Rendered images with source text:
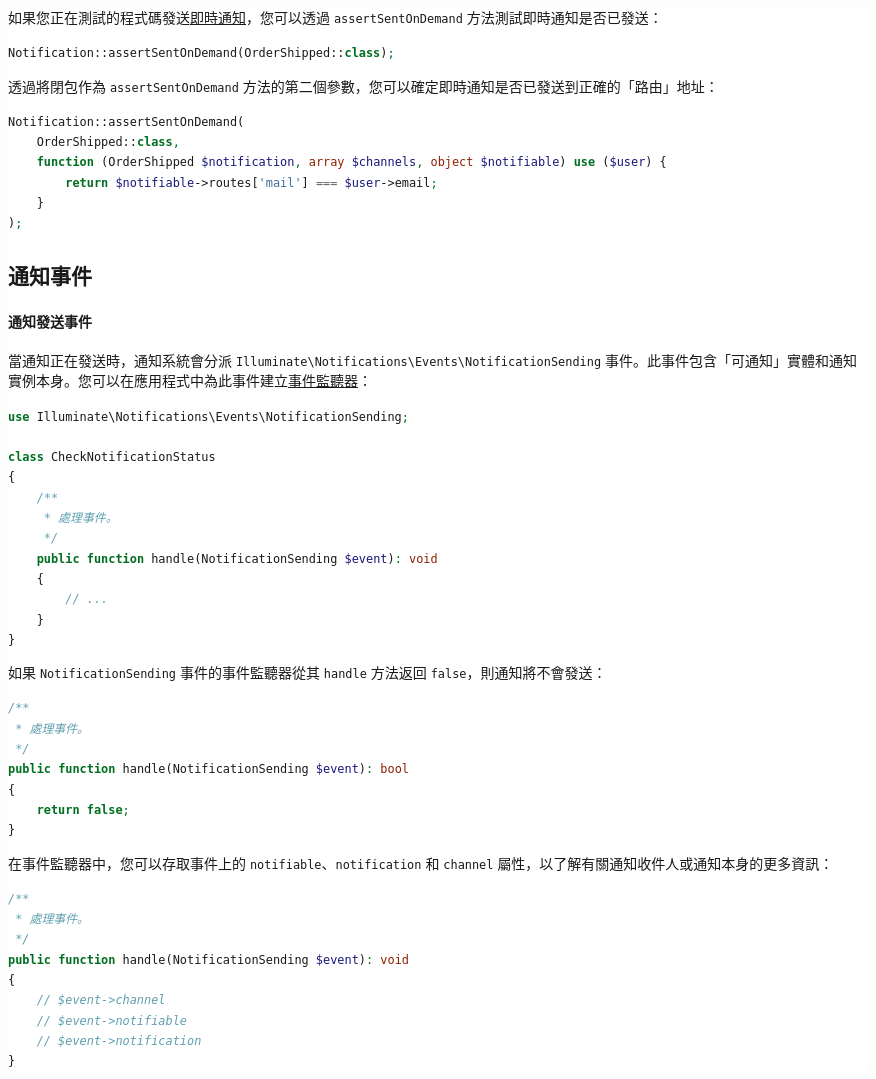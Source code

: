 如果您正在測試的程式碼發送[即時通知](#on-demand-notifications)，您可以透過 `assertSentOnDemand` 方法測試即時通知是否已發送：

```php
Notification::assertSentOnDemand(OrderShipped::class);
```

透過將閉包作為 `assertSentOnDemand` 方法的第二個參數，您可以確定即時通知是否已發送到正確的「路由」地址：

```php
Notification::assertSentOnDemand(
    OrderShipped::class,
    function (OrderShipped $notification, array $channels, object $notifiable) use ($user) {
        return $notifiable->routes['mail'] === $user->email;
    }
);
```

<a name="notification-events"></a>
## 通知事件

<a name="notification-sending-event"></a>
#### 通知發送事件

當通知正在發送時，通知系統會分派 `Illuminate\Notifications\Events\NotificationSending` 事件。此事件包含「可通知」實體和通知實例本身。您可以在應用程式中為此事件建立[事件監聽器](/docs/{{version}}/events)：

```php
use Illuminate\Notifications\Events\NotificationSending;

class CheckNotificationStatus
{
    /**
     * 處理事件。
     */
    public function handle(NotificationSending $event): void
    {
        // ...
    }
}
```

如果 `NotificationSending` 事件的事件監聽器從其 `handle` 方法返回 `false`，則通知將不會發送：

```php
/**
 * 處理事件。
 */
public function handle(NotificationSending $event): bool
{
    return false;
}
```

在事件監聽器中，您可以存取事件上的 `notifiable`、`notification` 和 `channel` 屬性，以了解有關通知收件人或通知本身的更多資訊：

```php
/**
 * 處理事件。
 */
public function handle(NotificationSending $event): void
{
    // $event->channel
    // $event->notifiable
    // $event->notification
}
```
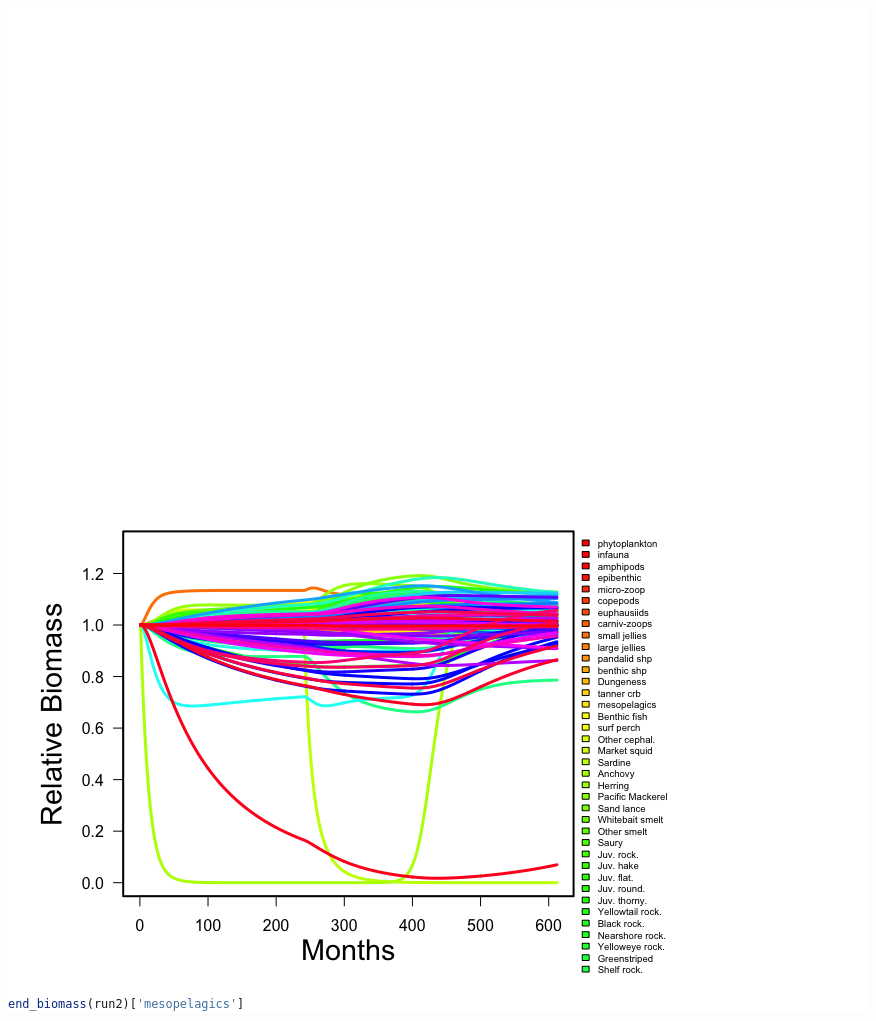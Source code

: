 ![](mesopelagic.rpath_files/figure-markdown_github/unnamed-chunk-10-1.png)![](mesopelagic.rpath_files/figure-markdown_github/unnamed-chunk-10-2.png)

``` r
end_biomass(run2)['mesopelagics']
```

▶ _What the exercise asks_
Exclude every picture, then return precisely the lines that run from the line containing "#### 通知發送事件" through the end of the entries above.

▶ _Exercise answer_
#### 通知發送事件

當通知正在發送時，通知系統會分派 `Illuminate\Notifications\Events\NotificationSending` 事件。此事件包含「可通知」實體和通知實例本身。您可以在應用程式中為此事件建立[事件監聽器](/docs/{{version}}/events)：

```php
use Illuminate\Notifications\Events\NotificationSending;

class CheckNotificationStatus
{
    /**
     * 處理事件。
     */
    public function handle(NotificationSending $event): void
    {
        // ...
    }
}
```

如果 `NotificationSending` 事件的事件監聽器從其 `handle` 方法返回 `false`，則通知將不會發送：

```php
/**
 * 處理事件。
 */
public function handle(NotificationSending $event): bool
{
    return false;
}
```

在事件監聽器中，您可以存取事件上的 `notifiable`、`notification` 和 `channel` 屬性，以了解有關通知收件人或通知本身的更多資訊：

```php
/**
 * 處理事件。
 */
public function handle(NotificationSending $event): void
{
    // $event->channel
    // $event->notifiable
    // $event->notification
}
```
Source code

: ![](mesopelagic.rpath_files/figure-markdown_github/unnamed-chunk-10-1.png)![](mesopelagic.rpath_files/figure-markdown_github/unnamed-chunk-10-2.png)

``` r
end_biomass(run2)['mesopelagics']
```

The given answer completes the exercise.